En dessous de la normale. C’est le mot qui circule dans la rue. Du moins pour l’Atlantique.
Neil Jacobs, de la NOAA, a abandonné les prévisions jeudi, dressant le tableau d’une saison étonnamment ennuyeuse. Huit à 14 tempêtes nommées au total. Seulement un à trois d’entre eux deviennent des ouragans majeurs – de catégorie 3 ou supérieure, du genre avec des vents dépassant les 110 milles à l’heure. Les chances ? 55 % pour une année calme, 35 % en moyenne et seulement 10 % de chances que nous assistions au chaos.
Mais attendez.
Écoutez Ken Graham du National Weather Service. Il ne souriait pas. “Ne laissez pas des mots comme” ci-dessous “changer votre façon de vous préparer”, a-t-il prévenu. Il a raison, évidemment. Un décompte moyen ne veut rien dire si ces quelques tempêtes décident de viser directement votre cuisine. Deux ouragans pourraient frapper votre État. Deux catégories 5. Les mathématiques ne se soucient pas de l’endroit où l’épingle tombe. Il vous demande simplement si vous avez un plan.
“Il faut être prêt. Même s’il y a deux tempêtes, elles seront grosses.”
Pourquoi ce calme dans l’Atlantique ?
El Niño est de retour.
C’est cette bizarrerie climatique cyclique qui perturbe la configuration des vents à l’échelle mondiale. Plus précisément, il provoque un cisaillement vertical du vent dans l’Atlantique – des vents forts dans les hauteurs de l’atmosphère traversent les tempêtes en développement. Cela les coupe en morceaux avant qu’ils ne deviennent forts.

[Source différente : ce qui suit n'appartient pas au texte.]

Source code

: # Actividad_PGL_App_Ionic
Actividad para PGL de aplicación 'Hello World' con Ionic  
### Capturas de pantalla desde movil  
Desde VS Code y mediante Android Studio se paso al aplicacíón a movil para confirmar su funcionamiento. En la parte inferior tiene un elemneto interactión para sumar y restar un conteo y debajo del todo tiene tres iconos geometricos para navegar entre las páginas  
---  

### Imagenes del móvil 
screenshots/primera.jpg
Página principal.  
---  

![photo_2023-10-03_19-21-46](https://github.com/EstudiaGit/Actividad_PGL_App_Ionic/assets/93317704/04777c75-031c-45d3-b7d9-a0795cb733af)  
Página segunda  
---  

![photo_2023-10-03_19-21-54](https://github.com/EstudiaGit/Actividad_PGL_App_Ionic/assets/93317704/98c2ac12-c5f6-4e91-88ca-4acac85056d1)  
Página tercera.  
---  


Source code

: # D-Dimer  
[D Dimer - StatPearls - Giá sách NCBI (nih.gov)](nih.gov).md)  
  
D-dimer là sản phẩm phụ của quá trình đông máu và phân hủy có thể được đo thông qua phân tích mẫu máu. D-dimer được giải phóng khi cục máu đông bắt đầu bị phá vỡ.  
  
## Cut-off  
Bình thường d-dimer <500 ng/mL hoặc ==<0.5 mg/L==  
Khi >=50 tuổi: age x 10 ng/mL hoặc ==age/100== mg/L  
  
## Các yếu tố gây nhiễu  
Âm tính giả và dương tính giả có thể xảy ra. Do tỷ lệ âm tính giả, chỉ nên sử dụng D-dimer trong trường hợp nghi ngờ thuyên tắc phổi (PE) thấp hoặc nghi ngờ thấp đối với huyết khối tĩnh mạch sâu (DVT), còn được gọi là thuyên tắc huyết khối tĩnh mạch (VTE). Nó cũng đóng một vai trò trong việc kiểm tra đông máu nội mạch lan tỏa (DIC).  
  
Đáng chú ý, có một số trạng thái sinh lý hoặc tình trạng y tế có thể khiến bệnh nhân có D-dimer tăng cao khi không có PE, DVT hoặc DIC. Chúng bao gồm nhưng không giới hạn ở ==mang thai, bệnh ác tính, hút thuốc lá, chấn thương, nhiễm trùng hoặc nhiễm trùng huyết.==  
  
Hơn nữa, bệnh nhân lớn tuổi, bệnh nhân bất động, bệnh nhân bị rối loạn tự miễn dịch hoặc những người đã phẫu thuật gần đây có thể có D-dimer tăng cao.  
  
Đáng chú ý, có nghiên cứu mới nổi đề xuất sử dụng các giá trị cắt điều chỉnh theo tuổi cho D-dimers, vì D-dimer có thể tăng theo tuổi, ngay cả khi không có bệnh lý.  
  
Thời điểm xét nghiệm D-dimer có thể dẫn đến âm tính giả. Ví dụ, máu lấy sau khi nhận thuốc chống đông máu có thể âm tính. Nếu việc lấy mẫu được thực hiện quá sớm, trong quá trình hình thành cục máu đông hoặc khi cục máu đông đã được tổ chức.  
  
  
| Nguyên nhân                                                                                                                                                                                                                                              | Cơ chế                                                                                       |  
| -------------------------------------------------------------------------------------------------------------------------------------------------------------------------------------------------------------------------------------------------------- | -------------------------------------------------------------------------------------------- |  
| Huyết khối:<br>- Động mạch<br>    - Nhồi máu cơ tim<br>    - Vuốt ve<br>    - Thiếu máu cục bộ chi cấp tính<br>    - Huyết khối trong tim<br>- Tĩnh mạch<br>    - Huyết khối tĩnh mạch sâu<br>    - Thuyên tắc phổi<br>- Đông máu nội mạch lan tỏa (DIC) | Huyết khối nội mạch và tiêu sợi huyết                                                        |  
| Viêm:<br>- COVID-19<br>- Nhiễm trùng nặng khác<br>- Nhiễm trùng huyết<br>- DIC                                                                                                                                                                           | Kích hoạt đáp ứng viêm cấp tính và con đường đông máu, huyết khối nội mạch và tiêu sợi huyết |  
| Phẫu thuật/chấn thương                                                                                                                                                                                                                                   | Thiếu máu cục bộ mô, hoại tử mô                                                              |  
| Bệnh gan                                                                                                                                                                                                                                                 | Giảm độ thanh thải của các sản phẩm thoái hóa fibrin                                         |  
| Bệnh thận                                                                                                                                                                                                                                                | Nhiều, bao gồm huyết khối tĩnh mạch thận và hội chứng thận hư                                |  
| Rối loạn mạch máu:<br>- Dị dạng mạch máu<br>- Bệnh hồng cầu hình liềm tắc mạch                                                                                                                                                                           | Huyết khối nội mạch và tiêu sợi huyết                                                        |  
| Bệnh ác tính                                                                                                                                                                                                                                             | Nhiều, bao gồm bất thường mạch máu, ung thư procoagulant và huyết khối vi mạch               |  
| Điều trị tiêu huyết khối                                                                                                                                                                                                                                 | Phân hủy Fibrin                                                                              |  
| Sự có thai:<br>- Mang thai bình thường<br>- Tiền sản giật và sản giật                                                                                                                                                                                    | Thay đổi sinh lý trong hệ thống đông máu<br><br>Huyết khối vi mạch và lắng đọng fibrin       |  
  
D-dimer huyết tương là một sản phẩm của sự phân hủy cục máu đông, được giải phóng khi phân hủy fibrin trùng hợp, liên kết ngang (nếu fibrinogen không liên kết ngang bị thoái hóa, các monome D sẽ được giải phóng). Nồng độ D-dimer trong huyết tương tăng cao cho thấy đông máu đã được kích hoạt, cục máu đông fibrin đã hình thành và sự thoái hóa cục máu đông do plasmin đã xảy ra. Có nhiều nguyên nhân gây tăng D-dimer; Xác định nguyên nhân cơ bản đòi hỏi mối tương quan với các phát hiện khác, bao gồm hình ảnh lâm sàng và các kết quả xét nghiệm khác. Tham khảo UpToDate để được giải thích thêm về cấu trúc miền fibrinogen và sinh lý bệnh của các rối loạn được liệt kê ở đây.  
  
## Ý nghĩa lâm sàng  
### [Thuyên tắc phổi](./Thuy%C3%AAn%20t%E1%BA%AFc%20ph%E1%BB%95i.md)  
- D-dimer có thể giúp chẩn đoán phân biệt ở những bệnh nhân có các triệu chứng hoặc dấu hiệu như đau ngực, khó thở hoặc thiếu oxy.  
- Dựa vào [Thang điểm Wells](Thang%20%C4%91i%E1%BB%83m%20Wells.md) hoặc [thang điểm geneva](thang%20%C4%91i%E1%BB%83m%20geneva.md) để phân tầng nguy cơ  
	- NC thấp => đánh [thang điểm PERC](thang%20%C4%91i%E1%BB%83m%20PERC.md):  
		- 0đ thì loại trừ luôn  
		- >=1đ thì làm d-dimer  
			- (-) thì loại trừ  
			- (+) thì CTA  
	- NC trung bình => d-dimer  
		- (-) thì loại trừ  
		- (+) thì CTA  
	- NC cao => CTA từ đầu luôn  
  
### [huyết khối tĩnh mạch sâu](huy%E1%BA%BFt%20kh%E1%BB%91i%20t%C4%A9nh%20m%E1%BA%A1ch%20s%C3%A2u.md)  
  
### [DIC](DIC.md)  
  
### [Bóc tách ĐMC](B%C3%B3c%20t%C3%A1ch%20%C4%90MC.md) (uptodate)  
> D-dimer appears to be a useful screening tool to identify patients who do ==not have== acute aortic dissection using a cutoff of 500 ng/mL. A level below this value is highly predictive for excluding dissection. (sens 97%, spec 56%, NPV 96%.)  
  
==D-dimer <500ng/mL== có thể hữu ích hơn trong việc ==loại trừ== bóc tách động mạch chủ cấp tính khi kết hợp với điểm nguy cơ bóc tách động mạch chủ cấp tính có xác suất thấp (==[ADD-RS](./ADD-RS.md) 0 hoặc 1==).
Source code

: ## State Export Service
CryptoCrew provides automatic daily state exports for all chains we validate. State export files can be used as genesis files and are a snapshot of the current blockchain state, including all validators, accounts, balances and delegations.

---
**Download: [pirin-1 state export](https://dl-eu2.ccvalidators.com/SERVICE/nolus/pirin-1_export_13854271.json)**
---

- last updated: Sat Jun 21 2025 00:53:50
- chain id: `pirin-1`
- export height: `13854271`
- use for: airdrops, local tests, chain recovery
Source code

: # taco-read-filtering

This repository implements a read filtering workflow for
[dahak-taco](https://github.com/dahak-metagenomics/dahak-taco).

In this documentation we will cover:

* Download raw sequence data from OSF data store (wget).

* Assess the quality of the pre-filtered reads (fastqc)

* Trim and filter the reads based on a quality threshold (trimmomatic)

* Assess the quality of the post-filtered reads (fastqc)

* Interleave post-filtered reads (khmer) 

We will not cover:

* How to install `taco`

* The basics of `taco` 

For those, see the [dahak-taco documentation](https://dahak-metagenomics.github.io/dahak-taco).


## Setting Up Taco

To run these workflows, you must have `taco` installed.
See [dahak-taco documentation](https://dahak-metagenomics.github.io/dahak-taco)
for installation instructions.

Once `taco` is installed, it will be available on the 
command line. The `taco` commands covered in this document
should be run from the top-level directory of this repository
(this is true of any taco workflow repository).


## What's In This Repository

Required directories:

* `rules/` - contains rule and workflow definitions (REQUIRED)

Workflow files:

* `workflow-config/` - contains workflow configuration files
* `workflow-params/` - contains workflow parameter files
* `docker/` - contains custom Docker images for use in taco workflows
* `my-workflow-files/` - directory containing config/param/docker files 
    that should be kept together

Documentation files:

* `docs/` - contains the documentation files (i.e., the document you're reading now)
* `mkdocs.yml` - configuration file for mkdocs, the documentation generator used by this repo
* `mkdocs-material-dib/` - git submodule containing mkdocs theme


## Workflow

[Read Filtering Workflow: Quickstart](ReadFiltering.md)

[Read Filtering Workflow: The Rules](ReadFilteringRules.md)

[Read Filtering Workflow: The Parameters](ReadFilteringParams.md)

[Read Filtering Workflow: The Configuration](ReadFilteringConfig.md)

Il s’agit d’une ingénierie météorologique brutale, naturelle ou non, mais efficace pour la suppression.
Le Pacifique ne respecte pas les mêmes règles.
El Niño réduit ce cisaillement. Cela rend l’air doux. Parfait pour que les tempêtes deviennent grosses et méchantes. La NOAA estime qu’il y a 70 % de chances que l’activité soit supérieure à la normale dans le Pacifique central et oriental. On parle de 15 à 22 noms dans l’Est. Cinq à neuf ouragans majeurs.
De quel côté de la carte habitez-vous ?
Et ne pensez pas que c’est comme si de rien n’était. Il y a ici un moteur plus profond : le changement climatique. L’eau est plus chaude. Toujours plus chaud. Cette chaleur alimente l’intensité. Une étude de 2024 notait déjà que le changement climatique augmentait la vitesse du vent dans tous les domaines, contribuant ainsi à propulser des bêtes comme Milton et Beryl au statut de catégorie 5.
La dernière fois que nous avons eu une prévision « en dessous de la normale » ? 2015.
L’histoire suggère que nous ne devrions pas nous détendre. Les prévisions ne sont que des probabilités et non des garanties. Les tempêtes ne lisent pas le mémo. Ils bougent simplement.